A controversial decision to chop down a popular live oak at the intersection of Brook and Broad streets happened this morning, following a press release from the city’s Department of Public Works.

Lane closures around the triangle park, also bordered by Adams Street, started at 7 a.m. and continue through 5. The closures also are in effect Sunday, 7 a.m. to 5 p.m., and Monday and Tuesday, 9 a.m. to 4 p.m.

Sharon North, DPW’s public information manager, said yesterday that she couldn’t provide a smaller window than that: “I don’t know exactly when it's coming down.”

Even if she had known, people weren't allowed to come take sections of the tree at Broad Street. “It’s in a work zone,” she says.

A long public debate preceded the tree's doomsday. But intrepid carpenters, wood sculptors, meat smokers and nesting beavers will be able to find the oak at East Richmond Road Convenience Center, a landfill where the removed tree will be taken.

“There'll an area roped off where the larger pieces will be,” North says. “Come by after Tuesday.”

Smaller pieces will be chipped on site.

In better days: A discussion surrounded whether the 26-year-old tree should be considered in the design of the plaza. - SCOTT ELMQUIST / FILE
  • Scott Elmquist / File
  • In better days: A discussion surrounded whether the 26-year-old tree should be considered in the design of the plaza.

“Feeling like I just need to let that one go,” says Alex Graf, owner of ZZQ Barbecue, one of those opposed to the tree’s demise.
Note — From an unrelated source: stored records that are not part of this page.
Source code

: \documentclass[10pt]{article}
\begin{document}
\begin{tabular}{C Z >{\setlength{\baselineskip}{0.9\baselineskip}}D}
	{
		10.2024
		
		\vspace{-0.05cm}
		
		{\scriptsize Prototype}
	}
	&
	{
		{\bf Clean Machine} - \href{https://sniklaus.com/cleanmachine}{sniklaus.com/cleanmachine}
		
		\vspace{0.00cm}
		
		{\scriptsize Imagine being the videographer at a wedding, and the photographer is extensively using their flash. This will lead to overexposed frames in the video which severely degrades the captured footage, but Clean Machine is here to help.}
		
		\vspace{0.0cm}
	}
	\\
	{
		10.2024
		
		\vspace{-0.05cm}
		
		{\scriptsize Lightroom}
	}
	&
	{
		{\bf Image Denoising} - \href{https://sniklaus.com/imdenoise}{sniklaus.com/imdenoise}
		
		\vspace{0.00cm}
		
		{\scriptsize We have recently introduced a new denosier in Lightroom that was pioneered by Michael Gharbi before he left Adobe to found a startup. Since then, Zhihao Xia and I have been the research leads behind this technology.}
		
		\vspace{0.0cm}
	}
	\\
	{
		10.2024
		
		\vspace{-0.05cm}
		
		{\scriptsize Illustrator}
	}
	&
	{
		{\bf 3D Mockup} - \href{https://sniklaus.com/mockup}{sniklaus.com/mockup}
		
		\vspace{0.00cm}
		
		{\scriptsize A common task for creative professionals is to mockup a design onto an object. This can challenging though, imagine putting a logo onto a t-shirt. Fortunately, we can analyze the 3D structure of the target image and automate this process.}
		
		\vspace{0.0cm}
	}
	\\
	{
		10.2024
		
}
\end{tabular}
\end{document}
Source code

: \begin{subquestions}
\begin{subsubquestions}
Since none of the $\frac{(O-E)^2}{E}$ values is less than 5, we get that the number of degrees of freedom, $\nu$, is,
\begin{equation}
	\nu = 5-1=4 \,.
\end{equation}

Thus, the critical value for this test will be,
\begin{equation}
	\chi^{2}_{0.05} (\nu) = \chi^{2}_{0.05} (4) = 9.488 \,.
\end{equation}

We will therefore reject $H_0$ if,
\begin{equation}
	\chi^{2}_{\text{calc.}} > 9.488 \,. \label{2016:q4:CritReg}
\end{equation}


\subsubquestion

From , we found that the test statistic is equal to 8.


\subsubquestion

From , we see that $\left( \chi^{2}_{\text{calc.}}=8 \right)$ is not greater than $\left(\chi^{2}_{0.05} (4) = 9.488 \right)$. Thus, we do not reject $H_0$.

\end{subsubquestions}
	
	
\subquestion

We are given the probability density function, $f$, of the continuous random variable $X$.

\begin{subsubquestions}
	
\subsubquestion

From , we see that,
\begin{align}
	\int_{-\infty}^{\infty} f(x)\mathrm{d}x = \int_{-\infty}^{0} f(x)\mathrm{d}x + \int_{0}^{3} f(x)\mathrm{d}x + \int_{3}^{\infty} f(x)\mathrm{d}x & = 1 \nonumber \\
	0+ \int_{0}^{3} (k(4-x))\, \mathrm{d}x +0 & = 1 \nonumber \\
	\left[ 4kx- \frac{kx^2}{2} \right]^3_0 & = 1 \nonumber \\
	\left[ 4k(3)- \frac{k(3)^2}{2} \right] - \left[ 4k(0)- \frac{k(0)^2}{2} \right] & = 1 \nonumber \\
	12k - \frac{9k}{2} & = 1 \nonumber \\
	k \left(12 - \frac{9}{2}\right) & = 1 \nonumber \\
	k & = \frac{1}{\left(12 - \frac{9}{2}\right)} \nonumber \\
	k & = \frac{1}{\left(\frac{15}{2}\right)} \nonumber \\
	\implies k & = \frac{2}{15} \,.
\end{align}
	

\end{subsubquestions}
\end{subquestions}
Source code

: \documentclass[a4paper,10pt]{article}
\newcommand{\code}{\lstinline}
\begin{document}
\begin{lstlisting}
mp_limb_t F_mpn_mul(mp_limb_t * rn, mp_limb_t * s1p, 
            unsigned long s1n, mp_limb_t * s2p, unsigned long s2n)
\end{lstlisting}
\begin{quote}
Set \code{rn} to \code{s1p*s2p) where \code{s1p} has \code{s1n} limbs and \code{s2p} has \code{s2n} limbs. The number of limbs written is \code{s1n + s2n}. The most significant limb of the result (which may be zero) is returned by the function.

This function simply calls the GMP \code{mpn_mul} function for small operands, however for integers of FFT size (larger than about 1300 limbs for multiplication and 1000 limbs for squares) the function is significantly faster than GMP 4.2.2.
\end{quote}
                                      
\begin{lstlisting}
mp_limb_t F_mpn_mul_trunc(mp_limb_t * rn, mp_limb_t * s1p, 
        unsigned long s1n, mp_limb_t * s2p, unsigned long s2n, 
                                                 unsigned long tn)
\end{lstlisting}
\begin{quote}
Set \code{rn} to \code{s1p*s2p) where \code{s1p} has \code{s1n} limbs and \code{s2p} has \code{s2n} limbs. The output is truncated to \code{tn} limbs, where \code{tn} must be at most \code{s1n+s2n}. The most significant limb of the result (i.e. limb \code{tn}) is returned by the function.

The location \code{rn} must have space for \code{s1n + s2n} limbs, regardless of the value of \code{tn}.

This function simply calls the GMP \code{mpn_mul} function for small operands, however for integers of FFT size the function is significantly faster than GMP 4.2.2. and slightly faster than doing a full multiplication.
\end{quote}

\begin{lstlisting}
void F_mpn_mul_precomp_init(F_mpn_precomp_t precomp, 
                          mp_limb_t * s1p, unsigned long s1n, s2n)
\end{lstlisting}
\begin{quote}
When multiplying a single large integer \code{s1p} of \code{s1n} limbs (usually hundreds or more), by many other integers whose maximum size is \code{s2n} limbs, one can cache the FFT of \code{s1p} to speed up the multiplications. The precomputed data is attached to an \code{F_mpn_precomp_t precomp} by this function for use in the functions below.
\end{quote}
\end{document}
She looked into moving it but found the process too expensive to justify.

The tree makes way for the Maggie Walker Memorial Plaza and a statue of the Richmond native, who was the first female bank president in America, a black leader, educator and businesswoman in a segregated Richmond. The location of her first bank, St. Luke Penny Savings Bank, opened in 1903, lies in disrepair near Gilpin Court, and her grave is overgrown at Evergeen Cemetery.

This will be the first effort to memorialize her by the city.

The plaza project leaves in tact the dozens of large, leafy trees that line Broad Street in either direction.